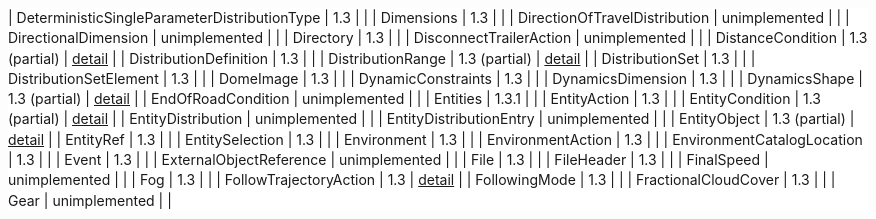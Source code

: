 | DeterministicSingleParameterDistributionType | 1.3               |                                            |
| Dimensions                                   | 1.3               |                                            |
| DirectionOfTravelDistribution                | unimplemented     |                                            |
| DirectionalDimension                         | unimplemented     |                                            |
| Directory                                    | 1.3               |                                            |
| DisconnectTrailerAction                      | unimplemented     |                                            |
| DistanceCondition                            | 1.3 (partial)     | [detail](#DistanceCondition)               |
| DistributionDefinition                       | 1.3               |                                            |
| DistributionRange                            | 1.3 (partial)     | [detail](#DistributionRange)               |
| DistributionSet                              | 1.3               |                                            |
| DistributionSetElement                       | 1.3               |                                            |
| DomeImage                                    | 1.3               |                                            |
| DynamicConstraints                           | 1.3               |                                            |
| DynamicsDimension                            | 1.3               |                                            |
| DynamicsShape                                | 1.3 (partial)     | [detail](#DynamicsShape)                   |
| EndOfRoadCondition                           | unimplemented     |                                            |
| Entities                                     | 1.3.1             |                                            |
| EntityAction                                 | 1.3               |                                            |
| EntityCondition                              | 1.3 (partial)     | [detail](#EntityCondition)                 |
| EntityDistribution                           | unimplemented     |                                            |
| EntityDistributionEntry                      | unimplemented     |                                            |
| EntityObject                                 | 1.3 (partial)     | [detail](#EntityObject)                    |
| EntityRef                                    | 1.3               |                                            |
| EntitySelection                              | 1.3               |                                            |
| Environment                                  | 1.3               |                                            |
| EnvironmentAction                            | 1.3               |                                            |
| EnvironmentCatalogLocation                   | 1.3               |                                            |
| Event                                        | 1.3               |                                            |
| ExternalObjectReference                      | unimplemented     |                                            |
| File                                         | 1.3               |                                            |
| FileHeader                                   | 1.3               |                                            |
| FinalSpeed                                   | unimplemented     |                                            |
| Fog                                          | 1.3               |                                            |
| FollowTrajectoryAction                       | 1.3               | [detail](#FollowTrajectoryAction)          |
| FollowingMode                                | 1.3               |                                            |
| FractionalCloudCover                         | 1.3               |                                            |
| Gear                                         | unimplemented     |                                            |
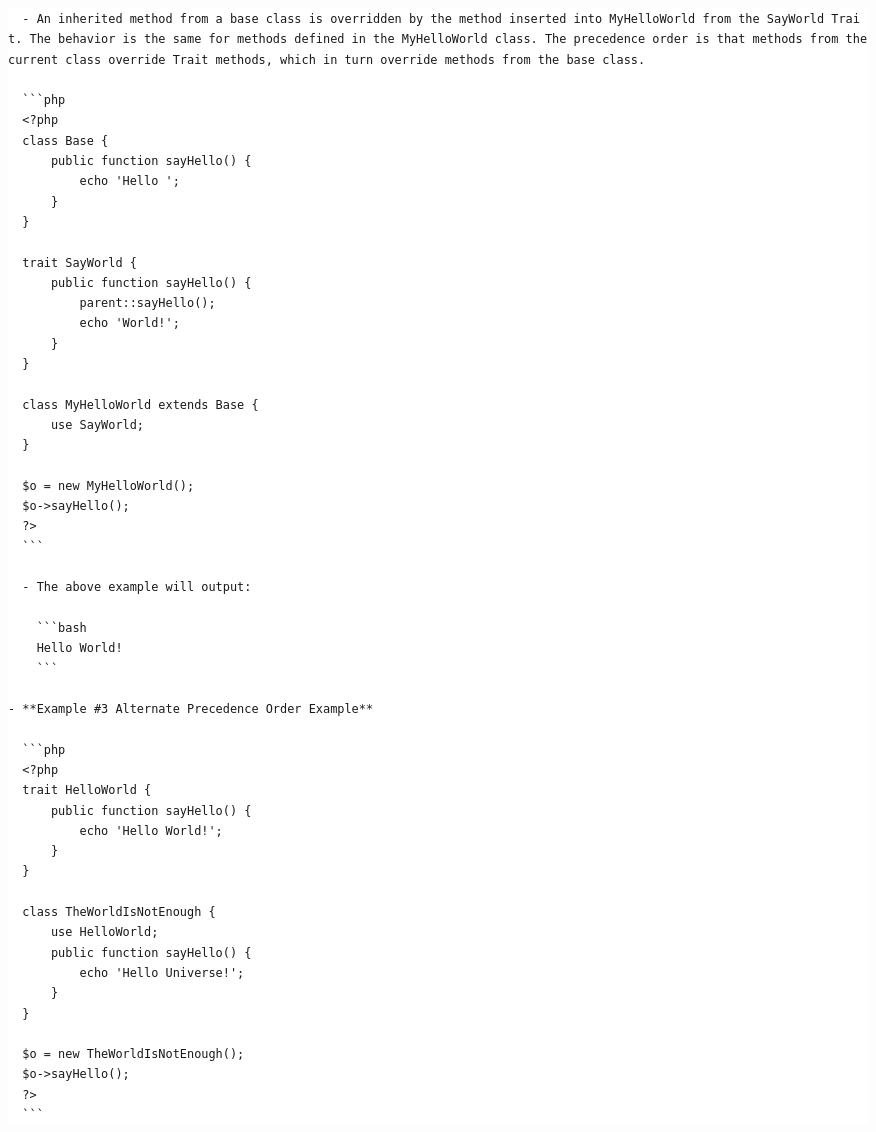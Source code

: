       - An inherited method from a base class is overridden by the method inserted into MyHelloWorld from the SayWorld Trait. The behavior is the same for methods defined in the MyHelloWorld class. The precedence order is that methods from the current class override Trait methods, which in turn override methods from the base class.

      ```php
      <?php
      class Base {
          public function sayHello() {
              echo 'Hello ';
          }
      }

      trait SayWorld {
          public function sayHello() {
              parent::sayHello();
              echo 'World!';
          }
      }

      class MyHelloWorld extends Base {
          use SayWorld;
      }

      $o = new MyHelloWorld();
      $o->sayHello();
      ?>
      ```

      - The above example will output:

        ```bash
        Hello World!
        ```

    - **Example #3 Alternate Precedence Order Example**

      ```php
      <?php
      trait HelloWorld {
          public function sayHello() {
              echo 'Hello World!';
          }
      }

      class TheWorldIsNotEnough {
          use HelloWorld;
          public function sayHello() {
              echo 'Hello Universe!';
          }
      }

      $o = new TheWorldIsNotEnough();
      $o->sayHello();
      ?>
      ```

#####

:: What you have to do ::
Set the material down exactly, images excluded.

:: Answer for the task ::
Source code

: | DeterministicSingleParameterDistributionType | 1.3               |                                            |
| Dimensions                                   | 1.3               |                                            |
| DirectionOfTravelDistribution                | unimplemented     |                                            |
| DirectionalDimension                         | unimplemented     |                                            |
| Directory                                    | 1.3               |                                            |
| DisconnectTrailerAction                      | unimplemented     |                                            |
| DistanceCondition                            | 1.3 (partial)     | [detail](#DistanceCondition)               |
| DistributionDefinition                       | 1.3               |                                            |
| DistributionRange                            | 1.3 (partial)     | [detail](#DistributionRange)               |
| DistributionSet                              | 1.3               |                                            |
| DistributionSetElement                       | 1.3               |                                            |
| DomeImage                                    | 1.3               |                                            |
| DynamicConstraints                           | 1.3               |                                            |
| DynamicsDimension                            | 1.3               |                                            |
| DynamicsShape                                | 1.3 (partial)     | [detail](#DynamicsShape)                   |
| EndOfRoadCondition                           | unimplemented     |                                            |
| Entities                                     | 1.3.1             |                                            |
| EntityAction                                 | 1.3               |                                            |
| EntityCondition                              | 1.3 (partial)     | [detail](#EntityCondition)                 |
| EntityDistribution                           | unimplemented     |                                            |
| EntityDistributionEntry                      | unimplemented     |                                            |
| EntityObject                                 | 1.3 (partial)     | [detail](#EntityObject)                    |
| EntityRef                                    | 1.3               |                                            |
| EntitySelection                              | 1.3               |                                            |
| Environment                                  | 1.3               |                                            |
| EnvironmentAction                            | 1.3               |                                            |
| EnvironmentCatalogLocation                   | 1.3               |                                            |
| Event                                        | 1.3               |                                            |
| ExternalObjectReference                      | unimplemented     |                                            |
| File                                         | 1.3               |                                            |
| FileHeader                                   | 1.3               |                                            |
| FinalSpeed                                   | unimplemented     |                                            |
| Fog                                          | 1.3               |                                            |
| FollowTrajectoryAction                       | 1.3               | [detail](#FollowTrajectoryAction)          |
| FollowingMode                                | 1.3               |                                            |
| FractionalCloudCover                         | 1.3               |                                            |
| Gear                                         | unimplemented     |                                            |
Source code

:       - An inherited method from a base class is overridden by the method inserted into MyHelloWorld from the SayWorld Trait. The behavior is the same for methods defined in the MyHelloWorld class. The precedence order is that methods from the current class override Trait methods, which in turn override methods from the base class.

      ```php
      <?php
      class Base {
          public function sayHello() {
              echo 'Hello ';
          }
      }

      trait SayWorld {
          public function sayHello() {
              parent::sayHello();
              echo 'World!';
          }
      }

      class MyHelloWorld extends Base {
          use SayWorld;
      }

      $o = new MyHelloWorld();
      $o->sayHello();
      ?>
      ```

      - The above example will output:

        ```bash
        Hello World!
        ```

    - **Example #3 Alternate Precedence Order Example**

      ```php
      <?php
      trait HelloWorld {
          public function sayHello() {
              echo 'Hello World!';
          }
      }

      class TheWorldIsNotEnough {
          use HelloWorld;
          public function sayHello() {
              echo 'Hello Universe!';
          }
      }

      $o = new TheWorldIsNotEnough();
      $o->sayHello();
      ?>
      ```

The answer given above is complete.